When adding new git host, I receiving: The repository host key could not be verified. Please update your known_hosts file and try again.
I know I can fix it manually, but I trying to organise dev team work and not going to make them fix things in console for each container instance. Why if they can create ssh keys, add remotes, etc, they could not aproove known hosts update ? Also it seems known hosts not project-wide, may be just place it under .git/node-red-known_hosts and make it project wide along with other project auth settings
So my request is to add a button "Update Known hosts" here, with new fingerprint display:
If the standard output offers the possibility of adding the fingerprint, I think it is feasible because the idea is to just "type" yes. In the other case, the editor MUST do nothing because this would authorize the editor to modify by itself the SSH parameters.
You can do it automatically (this is overridable if cmdline used) not only typing yes, or you can force type yes in gui if security circumates requeire this, it is just inconvinience to manual setup complete automated containers.
UPD: after some thinking, i got that I can make a node which forces known hosts... still not good that they system wide.
The more you let Node-RED do with the system, the more dangerous it gets, that's a given.
As with much to do with security, the devil is in the detail. If Node-RED is running under each individual user ID then letting it do what a user can do manually may be fine. But if you are running a single instance, machine-wide, then I very much doubt that it would be very safe to let Node-RED be able to update a system-wide fingerprint.
What would happen if someone gained access to the system and added a new, rogue host?
If you want to automate a development or test environment, then I would recommend automating it outside of Node-RED in a separate process. The best thing to do is to automate the creation of the environments and update the known hosts files as part of that. Similarly, when removing environments automate the whole thing.
Production environments are different. They need to be even more secure. Here you should be not only automating management of virtual environments but also putting keys into a key management service.
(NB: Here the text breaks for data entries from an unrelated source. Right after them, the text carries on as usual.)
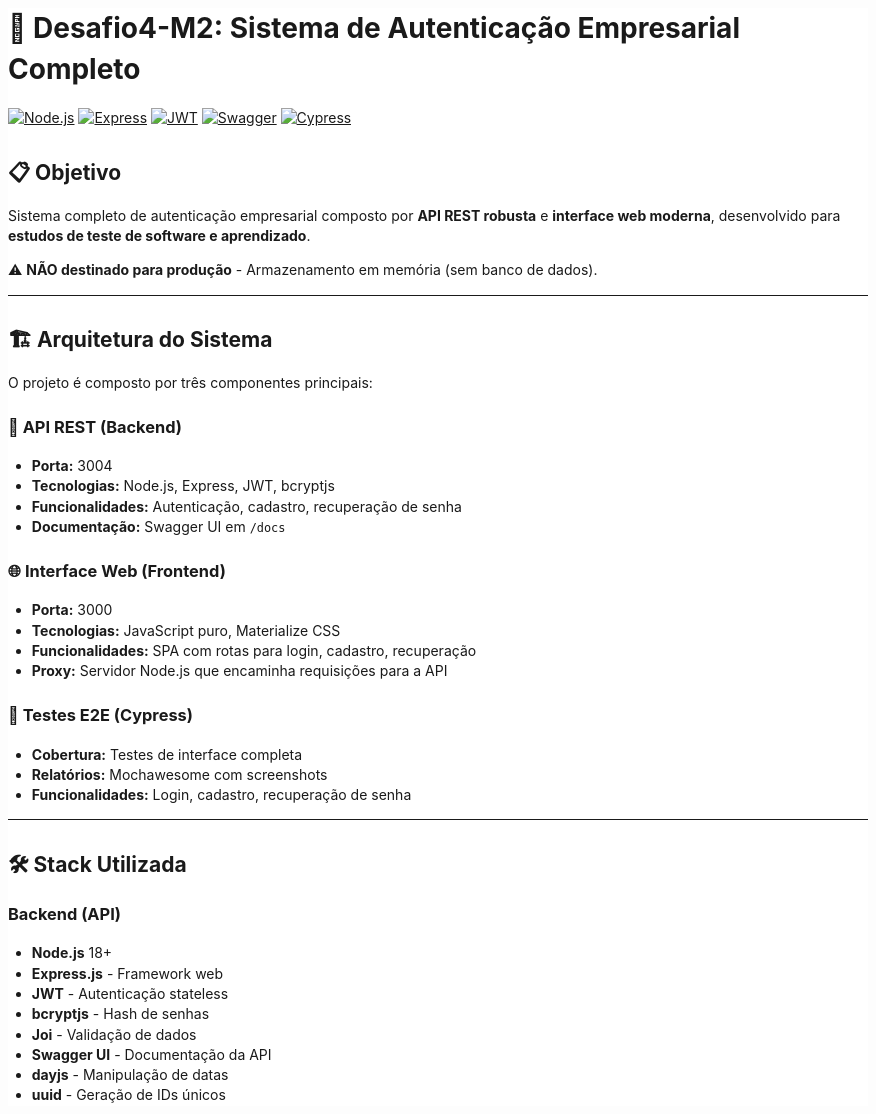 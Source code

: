 # 🚀 Desafio4-M2: Sistema de Autenticação Empresarial Completo

[![Node.js](https://img.shields.io/badge/Node.js-18+-green.svg)](https://nodejs.org/)
[![Express](https://img.shields.io/badge/Express-4.18+-blue.svg)](https://expressjs.com/)
[![JWT](https://img.shields.io/badge/JWT-Authentication-orange.svg)](https://jwt.io/)
[![Swagger](https://img.shields.io/badge/Swagger-Documentation-green.svg)](https://swagger.io/)
[![Cypress](https://img.shields.io/badge/Cypress-E2E%20Testing-blue.svg)](https://cypress.io/)

## 📋 Objetivo

Sistema completo de autenticação empresarial composto por **API REST robusta** e **interface web moderna**, desenvolvido para **estudos de teste de software e aprendizado**.

⚠️ **NÃO destinado para produção** - Armazenamento em memória (sem banco de dados).

---

## 🏗️ Arquitetura do Sistema

O projeto é composto por três componentes principais:

### 🔧 **API REST** (Backend)
- **Porta:** 3004
- **Tecnologias:** Node.js, Express, JWT, bcryptjs
- **Funcionalidades:** Autenticação, cadastro, recuperação de senha
- **Documentação:** Swagger UI em `/docs`

### 🌐 **Interface Web** (Frontend)
- **Porta:** 3000
- **Tecnologias:** JavaScript puro, Materialize CSS
- **Funcionalidades:** SPA com rotas para login, cadastro, recuperação
- **Proxy:** Servidor Node.js que encaminha requisições para a API

### 🧪 **Testes E2E** (Cypress)
- **Cobertura:** Testes de interface completa
- **Relatórios:** Mochawesome com screenshots
- **Funcionalidades:** Login, cadastro, recuperação de senha

---

## 🛠️ Stack Utilizada

### Backend (API)
- **Node.js** 18+
- **Express.js** - Framework web
- **JWT** - Autenticação stateless
- **bcryptjs** - Hash de senhas
- **Joi** - Validação de dados
- **Swagger UI** - Documentação da API
- **dayjs** - Manipulação de datas
- **uuid** - Geração de IDs únicos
"DevOps" is the keyword here, there are great reasons why DevOps principals have taken over the management of environments, using development style tooling to automate environment management. Every new environment should be created from a template.
Same as when you typing "yes" manually (how much people cheking fingerprints with something (with what you suggest [scenario - you suspect that remote is compromised] ? ) when they type "yes" ?) , or do stricthost checking=no to update host, I complete understand security concern about this.
I just placed red button on dashboard, where you shall enter hostname to force knowhost reset, I think it even harder to mistake, than when you typing "yes". Especially when remote is internal network vpn gitlab.